Processo

O que motiva minha pesquisa é investigar as formas que buscamos de sustentar aquilo que nos conecta. Por meio do crochê, do bordado e da costura manual, em cada trabalho têxtil, observo as relações humanas em suas fragilidades, rupturas e possibilidades de reparação, assim, compreendo o têxtil como um território onde matéria, memória e tempo se entrelaçam.

"Como habitamos aquilo que nos afetou antes mesmo de conseguirmos nomeá-lo?" Christian Dunker
Esta pergunta despertou minha atenção para a experiência vivida e para aquilo que nos afeta no cotidiano.
Entre um trabalho e outro percebo que minha pesquisa vem ganhando mais consistência. Já não busca apenas representar as relações humanas, mas tornar visível a complexidade dos afetos quando eles ainda estão em processo de encontrar uma forma.
Percebo que as relações não são feitas apenas de conexões harmoniosas; podem ser constituídas de tensões, sobreposições, nós e zonas onde já não sabemos distinguir uma camada da outra.
Ao recorrer à arte como um modo de investigação — e talvez também de escuta — surgiu outra pergunta:
Como os afetos adquirem forma?
Talvez pela forma de um nó, de uma camada, de uma trama. Às vezes de um vazio ou de um fio que insiste em permanecer ligado a outro.

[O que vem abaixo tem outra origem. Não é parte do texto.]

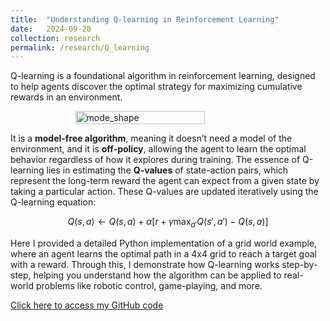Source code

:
 ```yaml
---
title:  "Understanding Q-learning in Reinforcement Learning"
date:   2024-09-20
collection: research
permalink: /research/Q_learning
---
```

Q-learning is a foundational algorithm in reinforcement learning, designed to help agents discover the optimal strategy for maximizing cumulative rewards in an environment. 
<figure style="display: flex; flex-direction: column; align-items: center;">
  <img src="{{ "/assets/img/learning/Q-learning.jpeg"  | absolute_url }}" alt="mode_shape" class="post-pic" style="width: 70%;"/>
</figure>

It is a **model-free algorithm**, meaning it doesn’t need a model of the environment, and it is **off-policy**, allowing the agent to learn the optimal behavior regardless of how it explores during training. The essence of Q-learning lies in estimating the **Q-values** of state-action pairs, which represent the long-term reward the agent can expect from a given state by taking a particular action. These Q-values are updated iteratively using the Q-learning equation:


$$
Q(s, a) \leftarrow Q(s, a) + \alpha \left[ r + \gamma \max_{a'} Q(s', a') - Q(s, a) \right]
$$


Here I provided a detailed Python implementation of a grid world example, where an agent learns the optimal path in a 4x4 grid to reach a target goal with a reward. Through this, I demonstrate how Q-learning works step-by-step, helping you understand how the algorithm can be applied to real-world problems like robotic control, game-playing, and more.

[Click here to access my GitHub code](https://github.com/YaroKazakov/RL-phd/blob/main/rl_book/code/Q_learning.ipynb)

Esta pesquisa surgiu a partir da sensação de não pertencer. A dor de habitar uma casa que resistia em ser minha — ou, talvez, a minha própria resistência em habitá-la. Demorei quase dois anos para acolher esse lar dentro de mim. Foi mais uma mudança: entre tantas outras, mais um novo que se apresentou carregado de mistérios e sem que eu soubesse como adentrá-lo.
Habitar não é apenas ocupar um espaço. Não se trata apenas de um problema espacial. Conforme o filósofo Emanuele Coccia, morar não significa apenas estar cercado por qualquer coisa, nem ocupar determinada área no espaço terrestre. Significa criar um vínculo tão intenso com certas coisas e certas pessoas que a felicidade e a nossa respiração se tornam inseparáveis. Uma casa é uma intensidade que transforma nosso modo de ser e estar — além de todo o resto que faz parte de sua esfera mágica. A vida das plantas, (2018)
Coccia aprofunda essa noção também em Filosofia da Casa: “A casa começa com coisas [...] Nunca temos uma relação com o espaço, ou com paredes, temos uma relação com objetos. Nós apenas habitamos as coisas.” Emanuele Coccia, Filosofia da Casa. O espaço doméstico e a felicidade, (2021)
Essa reflexão vai ao encontro da minha experiência e do meu modo de viver. Habitar, para mim, é aprender a escutar o silêncio das paredes, cultivar rituais que tornam o cotidiano habitável e bordar memórias no tempo presente. É consentir, aos poucos, que a casa também me habite — e escrever nas suas superfícies, não com palavras, mas por meio de objetos, bordados e pequenos gestos que carregam minha história até aqui.





Sustentar-se é criar raízes
Sustentar-se é, antes de tudo, criar vínculos com aquilo que nos antecede. O bordado manual, os fios soltos e as camadas de tecido me fazem reviver memórias e gestos de cuidado que foram determinantes na minha vida. O meu fazer artístico não é apenas processo, mas caminho: um modo de honrar a ancestralidade, criar raízes próprias e sustentar a escolha de permanecer.


Os fios me conectam ao que há de mais essencial no fazer. Antes de iniciar cada trabalho, peço licença ao conjunto de materiais, ferramentas e gestos que me acompanham no processo. É nesse tempo do durante que me percebo absorta nas nuances, na força dos tons vermelhos e nas texturas que se deixam construir. O fazer têxtil torna-se, assim, um campo de escuta, onde o corpo sente antes de explicar.